§ **TASK REQUIREMENTS**
Print the records below exactly, with no pictures.

Source texts of formatted documents
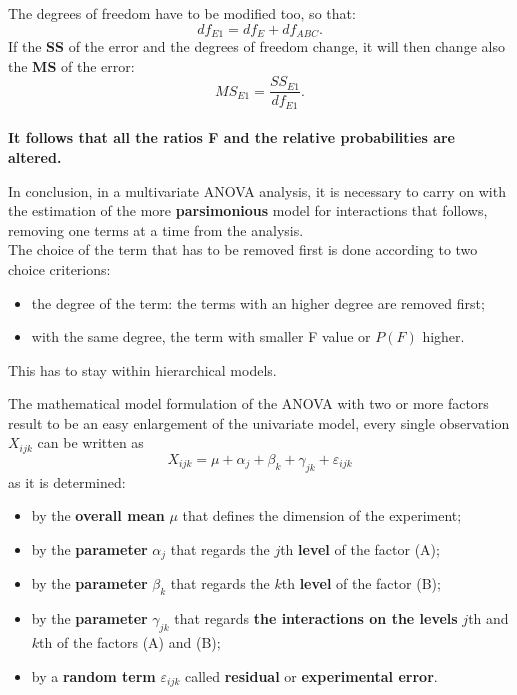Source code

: \begin{frame}
  \vspace*{.25cm} 
  The degrees of freedom have to be modified too, so that:
  $$ df_{E1}=df_E+df_{ABC} \mbox{.} $$
  If the \textbf{SS} of the error and the degrees of freedom change, it will then change also the \textbf{MS} of the error:
  $$ MS_{E1}=\frac{SS_{E1}}{df_{E1}} \mbox{.} $$\\
  \vspace*{.5cm}
  \textbf{It follows that all the ratios F and the relative probabilities are altered.}
\end{frame}

\begin{frame}
  \vspace*{.5cm} 
  In conclusion, in a multivariate ANOVA analysis, it is necessary to carry on with the estimation of the more \textbf{parsimonious} model for interactions that follows, removing one terms at a time from the analysis.\\
  \vspace*{.5cm}
  The choice of the term that has to be removed first is done according to two choice criterions:
  \begin{itemize}
    \item the degree of the term: the terms with an higher degree are removed first;
    \item with the same degree, the term with smaller F value or $ P(F) $ higher.
  \end{itemize}
  \vspace*{.5cm}
  This has to stay within hierarchical models.
\end{frame}


\begin{frame}
  \vspace*{.25cm} 
  The mathematical model formulation of the ANOVA with two or more factors result to be an easy enlargement of the univariate model, every single observation {\boldmath $ X_{ijk} $} can be written as
  $$ X_{ijk}=\mu+\alpha_{j}+\beta_{k}+\gamma_{jk}+\varepsilon_{ijk} $$
  as it is determined:
  \begin{itemize}
    \item by the \textbf{overall mean} {\boldmath$\mu$} that defines the dimension of the experiment;
    \item by the \textbf{parameter} {\boldmath$\alpha_{j}$} that regards the $ j $th \textbf{level} of the factor (A);
    \item by the \textbf{parameter} {\boldmath$\beta_{k}$} that regards the  $ k $th \textbf{level} of the factor (B);
    \item by the \textbf{parameter}  {\boldmath$\gamma_{jk}$} that regards \textbf{the interactions on the levels} $ j $th and $ k $th of the factors (A) and (B);
    \item by a \textbf{random term} {\boldmath$\varepsilon_{ijk}$} called \textbf{residual} or \textbf{experimental error}.
   \end{itemize}
\end{frame}

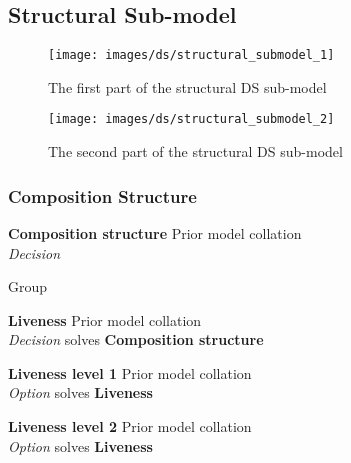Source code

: \subsection{Structural Sub-model}

\begin{figure}[htb]
	\centering
	\texttt{[image: images/ds/structural\_submodel\_1]}
	\caption{The first part of the structural DS sub-model}
	\label{ds:fig:structural1}
\end{figure}

\begin{figure}[htb]
	\centering
	\texttt{[image: images/ds/structural\_submodel\_2]}
	\caption{The second part of the structural DS sub-model}
	\label{ds:fig:structural2}
\end{figure}

\clearpage

\subsubsection{Composition Structure}

\textbf{Composition structure} \hfill Prior model collation \\ \emph{Decision} \hfill 

Group

\textbf{Liveness} \hfill Prior model collation \cite{Aghaee2012} \\ \emph{Decision} \hfill solves \textbf{Composition structure}


\textbf{Liveness level 1} \hfill Prior model collation \cite{Aghaee2012} \\ \emph{Option} \hfill solves \textbf{Liveness}


\textbf{Liveness level 2} \hfill Prior model collation \cite{Aghaee2012} \\ \emph{Option} \hfill solves \textbf{Liveness}

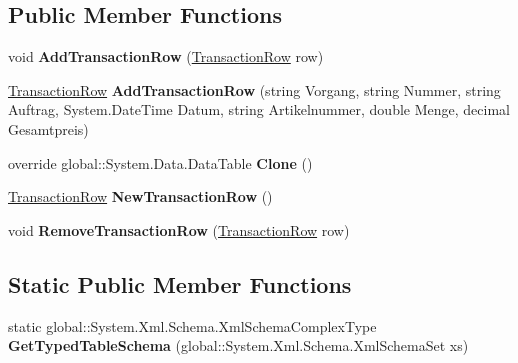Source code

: \subsection*{Public Member Functions}
\begin{DoxyCompactItemize}
\item 
void {\bfseries Add\+Transaction\+Row} (\hyperlink{class_products_1_1_data_1_1ds_sage_1_1_transaction_row}{Transaction\+Row} row)\hypertarget{class_products_1_1_data_1_1ds_sage_1_1_transaction_data_table_a7f91803a9bb648e1501b54988036496e}{}\label{class_products_1_1_data_1_1ds_sage_1_1_transaction_data_table_a7f91803a9bb648e1501b54988036496e}

\item 
\hyperlink{class_products_1_1_data_1_1ds_sage_1_1_transaction_row}{Transaction\+Row} {\bfseries Add\+Transaction\+Row} (string Vorgang, string Nummer, string Auftrag, System.\+Date\+Time Datum, string Artikelnummer, double Menge, decimal Gesamtpreis)\hypertarget{class_products_1_1_data_1_1ds_sage_1_1_transaction_data_table_ac9ad948e8f92203906c486d71903240a}{}\label{class_products_1_1_data_1_1ds_sage_1_1_transaction_data_table_ac9ad948e8f92203906c486d71903240a}

\item 
override global\+::\+System.\+Data.\+Data\+Table {\bfseries Clone} ()\hypertarget{class_products_1_1_data_1_1ds_sage_1_1_transaction_data_table_ab49daa3174c5d7f6f762d0e5834fcfd6}{}\label{class_products_1_1_data_1_1ds_sage_1_1_transaction_data_table_ab49daa3174c5d7f6f762d0e5834fcfd6}

\item 
\hyperlink{class_products_1_1_data_1_1ds_sage_1_1_transaction_row}{Transaction\+Row} {\bfseries New\+Transaction\+Row} ()\hypertarget{class_products_1_1_data_1_1ds_sage_1_1_transaction_data_table_af8c7be590662b1e24dfa3a039af9ccd2}{}\label{class_products_1_1_data_1_1ds_sage_1_1_transaction_data_table_af8c7be590662b1e24dfa3a039af9ccd2}

\item 
void {\bfseries Remove\+Transaction\+Row} (\hyperlink{class_products_1_1_data_1_1ds_sage_1_1_transaction_row}{Transaction\+Row} row)\hypertarget{class_products_1_1_data_1_1ds_sage_1_1_transaction_data_table_a1c8bdc2a75d6e624006283716dcaea66}{}\label{class_products_1_1_data_1_1ds_sage_1_1_transaction_data_table_a1c8bdc2a75d6e624006283716dcaea66}

\end{DoxyCompactItemize}
\subsection*{Static Public Member Functions}
\begin{DoxyCompactItemize}
\item 
static global\+::\+System.\+Xml.\+Schema.\+Xml\+Schema\+Complex\+Type {\bfseries Get\+Typed\+Table\+Schema} (global\+::\+System.\+Xml.\+Schema.\+Xml\+Schema\+Set xs)\hypertarget{class_products_1_1_data_1_1ds_sage_1_1_transaction_data_table_a2a60d5bfc48a872c865903c70174ab06}{}\label{class_products_1_1_data_1_1ds_sage_1_1_transaction_data_table_a2a60d5bfc48a872c865903c70174ab06}

\end{DoxyCompactItemize}
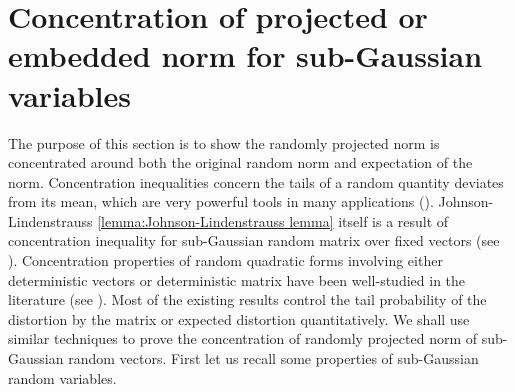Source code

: \documentclass[12pt]{extarticle}
\newcommand{\1}{\field{1}}
\numberwithin{equation}{section}
\begin{document}

\section{Concentration of projected or embedded norm for sub-Gaussian variables}\label{sec:concen norm by JL}
 
The purpose of this section is to show the randomly projected norm is concentrated around both the original random norm and expectation of the norm. Concentration inequalities concern the tails of a random quantity deviates from its mean, which are very powerful tools in many applications (\cite{ledoux2001concentration, boucheron2013concentration, vershynin2018high}). Johnson-Lindenstrauss  \cref{lemma:Johnson-Lindenstrauss lemma} itself is a result of concentration inequality for sub-Gaussian random matrix over fixed vectors (see \cite{boucheron2013concentration, vershynin2018high}). Concentration properties of random quadratic forms involving either deterministic vectors or deterministic matrix have been well-studied in the literature (see \cite{tao2011topics, rudelson2013hanson, tropp2015introduction, vershynin2018high}). Most of the existing results control the tail probability of the distortion by the matrix or expected distortion quantitatively. We shall use similar techniques to prove the concentration of randomly projected norm of sub-Gaussian random vectors.  First let us recall some properties of sub-Gaussian  random variables.
\end{document}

§ **EXERCISE SOLUTION**
Source code

: \begin{frame}
  \vspace*{.25cm} 
  The degrees of freedom have to be modified too, so that:
  $$ df_{E1}=df_E+df_{ABC} \mbox{.} $$
  If the \textbf{SS} of the error and the degrees of freedom change, it will then change also the \textbf{MS} of the error:
  $$ MS_{E1}=\frac{SS_{E1}}{df_{E1}} \mbox{.} $$\\
  \vspace*{.5cm}
  \textbf{It follows that all the ratios F and the relative probabilities are altered.}
\end{frame}

\begin{frame}
  \vspace*{.5cm} 
  In conclusion, in a multivariate ANOVA analysis, it is necessary to carry on with the estimation of the more \textbf{parsimonious} model for interactions that follows, removing one terms at a time from the analysis.\\
  \vspace*{.5cm}
  The choice of the term that has to be removed first is done according to two choice criterions:
  \begin{itemize}
    \item the degree of the term: the terms with an higher degree are removed first;
    \item with the same degree, the term with smaller F value or $ P(F) $ higher.
  \end{itemize}
  \vspace*{.5cm}
  This has to stay within hierarchical models.
\end{frame}


\begin{frame}
  \vspace*{.25cm} 
  The mathematical model formulation of the ANOVA with two or more factors result to be an easy enlargement of the univariate model, every single observation {\boldmath $ X_{ijk} $} can be written as
  $$ X_{ijk}=\mu+\alpha_{j}+\beta_{k}+\gamma_{jk}+\varepsilon_{ijk} $$
  as it is determined:
  \begin{itemize}
    \item by the \textbf{overall mean} {\boldmath$\mu$} that defines the dimension of the experiment;
    \item by the \textbf{parameter} {\boldmath$\alpha_{j}$} that regards the $ j $th \textbf{level} of the factor (A);
    \item by the \textbf{parameter} {\boldmath$\beta_{k}$} that regards the  $ k $th \textbf{level} of the factor (B);
    \item by the \textbf{parameter}  {\boldmath$\gamma_{jk}$} that regards \textbf{the interactions on the levels} $ j $th and $ k $th of the factors (A) and (B);
    \item by a \textbf{random term} {\boldmath$\varepsilon_{ijk}$} called \textbf{residual} or \textbf{experimental error}.
   \end{itemize}
\end{frame}

Source code

: \subsection{Structural Sub-model}

\begin{figure}[htb]
	\centering
	\texttt{[image: images/ds/structural\_submodel\_1]}
	\caption{The first part of the structural DS sub-model}
	\label{ds:fig:structural1}
\end{figure}

\begin{figure}[htb]
	\centering
	\texttt{[image: images/ds/structural\_submodel\_2]}
	\caption{The second part of the structural DS sub-model}
	\label{ds:fig:structural2}
\end{figure}

\clearpage

\subsubsection{Composition Structure}

\textbf{Composition structure} \hfill Prior model collation \\ \emph{Decision} \hfill 

Group

\textbf{Liveness} \hfill Prior model collation \cite{Aghaee2012} \\ \emph{Decision} \hfill solves \textbf{Composition structure}


\textbf{Liveness level 1} \hfill Prior model collation \cite{Aghaee2012} \\ \emph{Option} \hfill solves \textbf{Liveness}


\textbf{Liveness level 2} \hfill Prior model collation \cite{Aghaee2012} \\ \emph{Option} \hfill solves \textbf{Liveness}

Source code

: \subsection*{Public Member Functions}
\begin{DoxyCompactItemize}
\item 
void {\bfseries Add\+Transaction\+Row} (\hyperlink{class_products_1_1_data_1_1ds_sage_1_1_transaction_row}{Transaction\+Row} row)\hypertarget{class_products_1_1_data_1_1ds_sage_1_1_transaction_data_table_a7f91803a9bb648e1501b54988036496e}{}\label{class_products_1_1_data_1_1ds_sage_1_1_transaction_data_table_a7f91803a9bb648e1501b54988036496e}

\item 
\hyperlink{class_products_1_1_data_1_1ds_sage_1_1_transaction_row}{Transaction\+Row} {\bfseries Add\+Transaction\+Row} (string Vorgang, string Nummer, string Auftrag, System.\+Date\+Time Datum, string Artikelnummer, double Menge, decimal Gesamtpreis)\hypertarget{class_products_1_1_data_1_1ds_sage_1_1_transaction_data_table_ac9ad948e8f92203906c486d71903240a}{}\label{class_products_1_1_data_1_1ds_sage_1_1_transaction_data_table_ac9ad948e8f92203906c486d71903240a}

\item 
override global\+::\+System.\+Data.\+Data\+Table {\bfseries Clone} ()\hypertarget{class_products_1_1_data_1_1ds_sage_1_1_transaction_data_table_ab49daa3174c5d7f6f762d0e5834fcfd6}{}\label{class_products_1_1_data_1_1ds_sage_1_1_transaction_data_table_ab49daa3174c5d7f6f762d0e5834fcfd6}

\item 
\hyperlink{class_products_1_1_data_1_1ds_sage_1_1_transaction_row}{Transaction\+Row} {\bfseries New\+Transaction\+Row} ()\hypertarget{class_products_1_1_data_1_1ds_sage_1_1_transaction_data_table_af8c7be590662b1e24dfa3a039af9ccd2}{}\label{class_products_1_1_data_1_1ds_sage_1_1_transaction_data_table_af8c7be590662b1e24dfa3a039af9ccd2}

\item 
void {\bfseries Remove\+Transaction\+Row} (\hyperlink{class_products_1_1_data_1_1ds_sage_1_1_transaction_row}{Transaction\+Row} row)\hypertarget{class_products_1_1_data_1_1ds_sage_1_1_transaction_data_table_a1c8bdc2a75d6e624006283716dcaea66}{}\label{class_products_1_1_data_1_1ds_sage_1_1_transaction_data_table_a1c8bdc2a75d6e624006283716dcaea66}

\end{DoxyCompactItemize}
\subsection*{Static Public Member Functions}
\begin{DoxyCompactItemize}
\item 
static global\+::\+System.\+Xml.\+Schema.\+Xml\+Schema\+Complex\+Type {\bfseries Get\+Typed\+Table\+Schema} (global\+::\+System.\+Xml.\+Schema.\+Xml\+Schema\+Set xs)\hypertarget{class_products_1_1_data_1_1ds_sage_1_1_transaction_data_table_a2a60d5bfc48a872c865903c70174ab06}{}\label{class_products_1_1_data_1_1ds_sage_1_1_transaction_data_table_a2a60d5bfc48a872c865903c70174ab06}

\end{DoxyCompactItemize}
Source code

: \documentclass[12pt]{extarticle}
\newcommand{\1}{\field{1}}
\numberwithin{equation}{section}
\begin{document}

\section{Concentration of projected or embedded norm for sub-Gaussian variables}\label{sec:concen norm by JL}
 
The purpose of this section is to show the randomly projected norm is concentrated around both the original random norm and expectation of the norm. Concentration inequalities concern the tails of a random quantity deviates from its mean, which are very powerful tools in many applications (\cite{ledoux2001concentration, boucheron2013concentration, vershynin2018high}). Johnson-Lindenstrauss  \cref{lemma:Johnson-Lindenstrauss lemma} itself is a result of concentration inequality for sub-Gaussian random matrix over fixed vectors (see \cite{boucheron2013concentration, vershynin2018high}). Concentration properties of random quadratic forms involving either deterministic vectors or deterministic matrix have been well-studied in the literature (see \cite{tao2011topics, rudelson2013hanson, tropp2015introduction, vershynin2018high}). Most of the existing results control the tail probability of the distortion by the matrix or expected distortion quantitatively. We shall use similar techniques to prove the concentration of randomly projected norm of sub-Gaussian random vectors.  First let us recall some properties of sub-Gaussian  random variables.
\end{document}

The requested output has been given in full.